Viajar é sempre uma renovação: esvaziar a cabeça, diminuir o ritmo, entregar-se a novas experiências, ver sob um novo olhar, prestar atenção a detalhes que nos passam despercebidos na correria do dia a dia.

Para mim, sem dúvida foram as viagens o fator mais importante da minha formação como pessoa, como artista e amante das artes e como arquiteta.

Dou-me conta de que, no cotidiano, estamos constantemente e literalmente correndo atrás do tempo, sempre atrasados. A vida na metrópole nos consome em compromissos sociais, profissionais, familiares. O dia precisaria ter não 24 horas, mas 48, e cada milésimo de segundo precisa ser aproveitado, pois não podemos perder tempo.

Provavelmente a nova geração nem entenda o que estou dizendo, mas a globalização, o avanço na tecnologia e na comunicação nos levaram a um patamar completamente diferente do que já havíamos vivido, e o pior é que estamos envolvidos nessa bola de neve e nem nos damos conta do tamanho, das proporções e suas consequências.

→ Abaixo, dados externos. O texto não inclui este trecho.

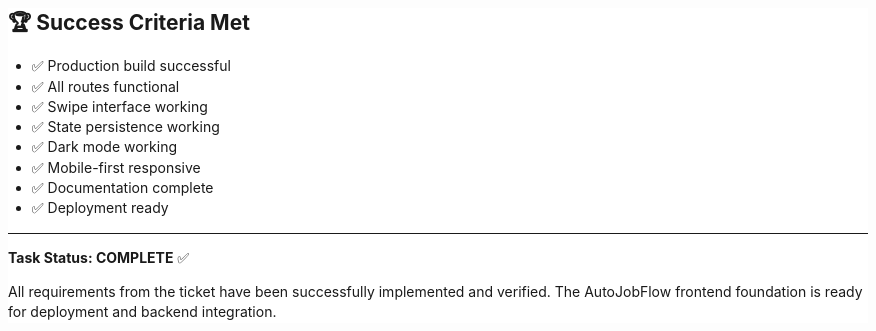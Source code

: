 
## 🏆 Success Criteria Met

- ✅ Production build successful
- ✅ All routes functional
- ✅ Swipe interface working
- ✅ State persistence working
- ✅ Dark mode working
- ✅ Mobile-first responsive
- ✅ Documentation complete
- ✅ Deployment ready

---

**Task Status: COMPLETE** ✅

All requirements from the ticket have been successfully implemented and verified.
The AutoJobFlow frontend foundation is ready for deployment and backend integration.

A tecnologia permite que nos comuniquemos com uma ou mais pessoas a qualquer hora do dia, em todas as horas durante o ano todo, em qualquer parte do mundo. Por um lado, isso é maravilhoso: podemos falar com uma amiga que mora fora, viajar a trabalho e falar com os filhos por Facetime, fazer reuniões durante as férias…. Tenho que admitir que, por um lado, facilitou muito a vida, se compararmos não a 100 mas a 40 anos atrás, quando nem todos tinham telefone em casa e era preciso uma telefonista para completar as ligações.

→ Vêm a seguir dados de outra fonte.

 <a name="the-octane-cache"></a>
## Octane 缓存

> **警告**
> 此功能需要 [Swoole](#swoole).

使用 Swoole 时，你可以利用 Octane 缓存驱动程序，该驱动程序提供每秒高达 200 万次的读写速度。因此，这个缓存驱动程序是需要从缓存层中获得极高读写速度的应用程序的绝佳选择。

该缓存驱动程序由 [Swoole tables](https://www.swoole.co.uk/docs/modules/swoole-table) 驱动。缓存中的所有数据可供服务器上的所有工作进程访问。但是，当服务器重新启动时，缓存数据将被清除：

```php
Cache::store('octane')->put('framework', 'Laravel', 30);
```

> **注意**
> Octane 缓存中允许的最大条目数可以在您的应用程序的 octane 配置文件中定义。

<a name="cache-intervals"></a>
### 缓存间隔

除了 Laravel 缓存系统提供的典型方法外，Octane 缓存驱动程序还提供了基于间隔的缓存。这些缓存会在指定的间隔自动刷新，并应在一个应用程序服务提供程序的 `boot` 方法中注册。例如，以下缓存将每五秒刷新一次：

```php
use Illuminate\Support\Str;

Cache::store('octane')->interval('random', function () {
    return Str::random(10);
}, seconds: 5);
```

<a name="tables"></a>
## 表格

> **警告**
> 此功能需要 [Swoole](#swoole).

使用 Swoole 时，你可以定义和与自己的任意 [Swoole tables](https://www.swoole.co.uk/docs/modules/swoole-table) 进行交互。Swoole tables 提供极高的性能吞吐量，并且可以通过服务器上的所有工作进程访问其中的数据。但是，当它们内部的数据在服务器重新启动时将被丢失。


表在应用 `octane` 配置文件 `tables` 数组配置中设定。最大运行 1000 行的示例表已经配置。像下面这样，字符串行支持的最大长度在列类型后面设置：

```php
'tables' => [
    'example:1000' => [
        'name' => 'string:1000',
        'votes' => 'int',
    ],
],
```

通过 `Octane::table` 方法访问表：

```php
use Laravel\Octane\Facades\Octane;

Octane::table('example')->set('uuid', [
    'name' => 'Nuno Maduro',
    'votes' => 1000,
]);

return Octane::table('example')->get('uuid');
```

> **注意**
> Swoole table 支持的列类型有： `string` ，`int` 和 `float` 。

Hoje em dia, quase todos têm um ou mais celulares com múltiplos chips, linhas, operadoras, bônus etc. As pessoas passam o dia inteiro com o celular a tiracolo, pois não podem perder uma mensagem, uma ligação, um post no Facebook ou no Instagram.

A consequência é que nos tornamos reféns da tecnologia e da rede de comunicação. Como estamos de fato sempre disponíveis, as pessoas esperam que todas as outras também estejam, não somente no horário comercial, mas em todas as 24 horas do dia. Não existem mais fim de semana, férias.

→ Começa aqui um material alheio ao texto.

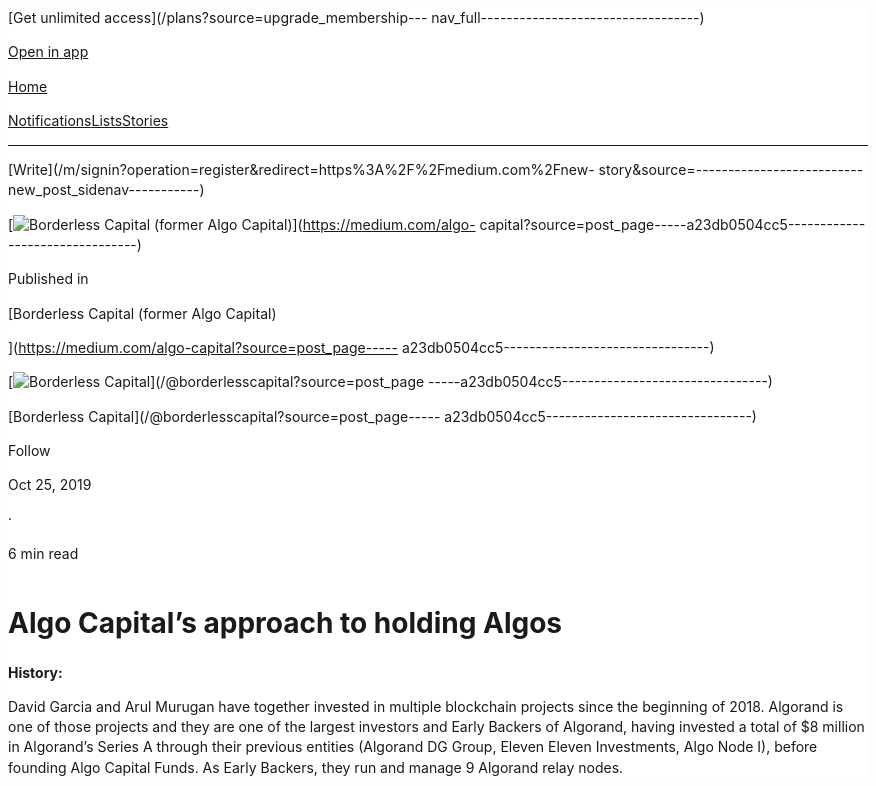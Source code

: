 [](/)

[Get unlimited access](/plans?source=upgrade_membership---
nav_full----------------------------------)

[Open in
app](https://rsci.app.link/?$canonical_url=https%3A%2F%2Fmedium.com/p/a23db0504cc5&~feature=LoOpenInAppButton&~channel=ShowPostUnderCollection&~stage=mobileNavBar)

[](/)

[Home](/)

[Notifications](/m/signin?operation=register&redirect=https%3A%2F%2Fmedium.com%2Fme%2Fnotifications&source=--------------------------notifications_sidenav-----------)[Lists](/m/signin?operation=register&redirect=https%3A%2F%2Fmedium.com%2Fme%2Flists&source=--------------------------lists_sidenav-----------)[Stories](/m/signin?operation=register&redirect=https%3A%2F%2Fmedium.com%2Fme%2Fstories%2Fdrafts&source=--------------------------stories_sidenav-----------)

* * *

[Write](/m/signin?operation=register&redirect=https%3A%2F%2Fmedium.com%2Fnew-
story&source=--------------------------new_post_sidenav-----------)

[![Borderless Capital \(former Algo
Capital\)](https://miro.medium.com/fit/c/64/64/1*NAhRTY9nB4Izh9NuAwjmag.jpeg)](https://medium.com/algo-
capital?source=post_page-----a23db0504cc5--------------------------------)

Published in

[Borderless Capital (former Algo Capital)

](https://medium.com/algo-capital?source=post_page-----
a23db0504cc5--------------------------------)

[![Borderless
Capital](https://miro.medium.com/fit/c/96/96/2*8KIOXE8g8bE5g2A_h3sWaA.jpeg)](/@borderlesscapital?source=post_page
-----a23db0504cc5--------------------------------)

[Borderless Capital](/@borderlesscapital?source=post_page-----
a23db0504cc5--------------------------------)

Follow

Oct 25, 2019

·

6 min read

#  **Algo Capital’s approach to holding Algos**

 **History:**

David Garcia and Arul Murugan have together invested in multiple blockchain
projects since the beginning of 2018. Algorand is one of those projects and
they are one of the largest investors and Early Backers of Algorand, having
invested a total of $8 million in Algorand’s Series A through their previous
entities (Algorand DG Group, Eleven Eleven Investments, Algo Node I), before
founding Algo Capital Funds. As Early Backers, they run and manage 9 Algorand
relay nodes.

Sentar para comer com calma, descansar, relaxar são considerados perda de tempo. Estamos constantemente checando e-mails e mensagens no celular, os almoços são aproveitados para reuniões.

Isso tem um preço que quase todos pagamos, chamado estresse. Quantas vezes me pego respirando fundo e ofegante no meio do dia ao olhar minha agenda lotada de compromissos e ainda tenho que encaixar um médico ou algum compromisso pessoal; ou no domingo à noite, quando tenho que montar a agenda mas a quantidade de compromissos da semana daria quórum para um mês inteiro…

Para mim, a única forma de aguentar essa rotina de ritmo absurdo e velocidade a milhão é recarregando as baterias de tempos em tempos: férias. Mas não quaisquer férias. Preciso sair da minha rotina, do meu espaço; poder me desligar por completo de tudo e entrar em contato comigo mesma.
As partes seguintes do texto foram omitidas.